There are only a handful of contenders in this space. Relational databases aren't well suited as they were built for completely different tasks. We will almost never need the capability for "joins", and hardly relational lookups. We know our lookups, and our data can be stored contiguously on disk, so we should make the most of that benefit by using a database designed for that kind of usage.
kdb+ is the kingpin of this space, because of speed, speed and speed. There are two primary features that allow this to happen. It is a column store database and makes large use of in-memory caching. Financial timeseries data is stored very neatly on disk, which allows the user to make full use of column storage. It has effectively been designed ground up to work beautifully with the exact data we have.
Sadly, kdb+ is out of the question for, well, basically everyone non-institutional. If you need to ask how much it costs, you can't afford it. They do have a non-commercial license available for their 32bit system, but there's no point in limiting ourselves to 32 bits of addressable memory.
Architecturally, Cassandra shares many similarities that make it quite an attractive option. Working out how to structure our data and queries to leverage what Cassandra can provide does require some lower level understanding of how it is built.
In short, there are a few basics to understand in order to get the most value from Cassandra:
- Cassandra is a highly distributed mix between a key-value store and a column database.
- Rows in Cassandra are indexed by a primary key, which can be a composite key made up of values for an entry.
- Each row can (sort of*) contain two billion columns.
- The primary key will determine where on the disk the data is written.
- Cassandra Query Language (CQL) gives an impression of similarity with SQL, but don't be tricked into thinking that.
- You are strongly encouraged not to perform inefficient queries. Cassandra will literally fail and tell you to design your data model better if you try to do something bad. You can still force it, but it's best to sit back and think for a further 10 minutes.
- Tables are made to only serve a single query.

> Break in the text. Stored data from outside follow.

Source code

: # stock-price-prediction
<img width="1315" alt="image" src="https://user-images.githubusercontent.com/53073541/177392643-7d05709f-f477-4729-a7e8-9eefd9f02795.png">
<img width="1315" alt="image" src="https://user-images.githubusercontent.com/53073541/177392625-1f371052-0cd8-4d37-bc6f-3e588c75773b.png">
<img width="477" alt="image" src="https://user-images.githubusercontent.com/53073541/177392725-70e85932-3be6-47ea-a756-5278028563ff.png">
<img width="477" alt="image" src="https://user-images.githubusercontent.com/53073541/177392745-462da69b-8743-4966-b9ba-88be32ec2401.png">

To query on different criteria or using different ordering fields, extra Tables or Materialized Views must be created for those queries.
I'll walk through the basic queries that I wanted my system to support and show what a basic starting point for storing either end-of-day bar data, or intraday bars, can look like.

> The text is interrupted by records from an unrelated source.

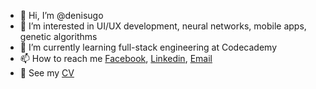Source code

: - 👋 Hi, I’m @denisugo
- 👀 I’m interested in UI/UX development, neural networks, mobile apps, genetic algorithms
- 🌱 I’m currently learning full-stack engineering at Codecademy
- 📫 How to reach me [Facebook](https://www.facebook.com/denisu471/), [Linkedin](https://www.linkedin.com/in/denis-u-90169b20b/),  [Email](mailto:denisu471@gmail.com)
- 📁 See my  [CV](https://www.linkedin.com/in/denis-u-90169b20b/)

<!---
denisugo/denisugo is a ✨ special ✨ repository because its `README.md` (this file) appears on your GitHub profile.
You can click the Preview link to take a look at your changes.
--->
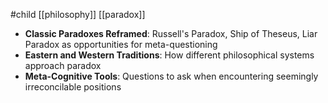 #child [[philosophy]] [[paradox]]

- **Classic Paradoxes Reframed**: Russell's Paradox, Ship of Theseus, Liar Paradox as opportunities for meta-questioning
- **Eastern and Western Traditions**: How different philosophical systems approach paradox
- **Meta-Cognitive Tools**: Questions to ask when encountering seemingly irreconcilable positions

A particularly neat way of sharing your data between a local and remote server (for backtest & live trading), is to make use of a NetworkTopologyStrategy in your Keyspace.
Locally, I have several dedicated SSD drives set up as a virtual cluster. This is done by launching one Cassandra Docker image per drive, with that drive mounted as the data volume into the container.

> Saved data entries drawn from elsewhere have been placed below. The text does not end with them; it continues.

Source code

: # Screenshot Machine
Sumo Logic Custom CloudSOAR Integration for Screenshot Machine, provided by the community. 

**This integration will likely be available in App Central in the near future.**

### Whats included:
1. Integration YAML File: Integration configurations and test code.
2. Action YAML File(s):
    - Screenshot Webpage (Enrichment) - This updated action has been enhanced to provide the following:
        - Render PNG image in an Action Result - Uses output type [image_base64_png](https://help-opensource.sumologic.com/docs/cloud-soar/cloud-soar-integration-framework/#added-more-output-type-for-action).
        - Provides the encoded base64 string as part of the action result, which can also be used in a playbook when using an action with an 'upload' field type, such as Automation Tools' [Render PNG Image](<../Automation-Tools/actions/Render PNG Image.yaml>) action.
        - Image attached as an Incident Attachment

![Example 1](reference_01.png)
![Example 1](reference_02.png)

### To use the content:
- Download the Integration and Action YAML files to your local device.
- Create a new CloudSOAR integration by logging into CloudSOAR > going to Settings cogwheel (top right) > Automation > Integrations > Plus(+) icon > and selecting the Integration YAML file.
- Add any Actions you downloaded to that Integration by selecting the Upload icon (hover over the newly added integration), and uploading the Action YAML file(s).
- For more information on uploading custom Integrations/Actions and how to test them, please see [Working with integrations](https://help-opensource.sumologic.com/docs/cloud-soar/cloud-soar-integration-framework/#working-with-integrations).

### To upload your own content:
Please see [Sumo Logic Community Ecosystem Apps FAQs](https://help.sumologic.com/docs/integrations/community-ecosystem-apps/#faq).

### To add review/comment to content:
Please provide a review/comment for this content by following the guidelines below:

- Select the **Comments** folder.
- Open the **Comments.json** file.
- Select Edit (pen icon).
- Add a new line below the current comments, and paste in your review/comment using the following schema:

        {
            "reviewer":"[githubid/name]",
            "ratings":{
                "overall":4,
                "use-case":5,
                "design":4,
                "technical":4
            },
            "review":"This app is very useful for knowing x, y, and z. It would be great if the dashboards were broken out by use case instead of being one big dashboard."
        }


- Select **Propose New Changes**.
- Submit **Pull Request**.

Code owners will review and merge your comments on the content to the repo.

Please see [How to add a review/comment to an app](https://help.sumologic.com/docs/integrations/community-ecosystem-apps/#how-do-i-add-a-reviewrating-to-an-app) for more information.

This virtual cluster is treated as a Data Center, and allows for all reads to be completed locally. Data Center Replication can then be set up so the live cluster will mirror the local data. Live market events are fed into the live cluster, which are propagated through to the local virtual cluster through replication.
This example schema shows a good starting point for storing bar data. It can be easily modified to suit tick data, but would need more work to store full order-book information.
CREATE TABLE finance.bars ( exchange text, year text, bar_length text, end_timestamp timestamp, ticker text, adj_close bigint, close bigint, high bigint, low bigint, open bigint, volume int, PRIMARY KEY ((exchange, year, bar_length), end_timestamp, ticker) ) WITH CLUSTERING ORDER BY (end_timestamp ASC, ticker ASC)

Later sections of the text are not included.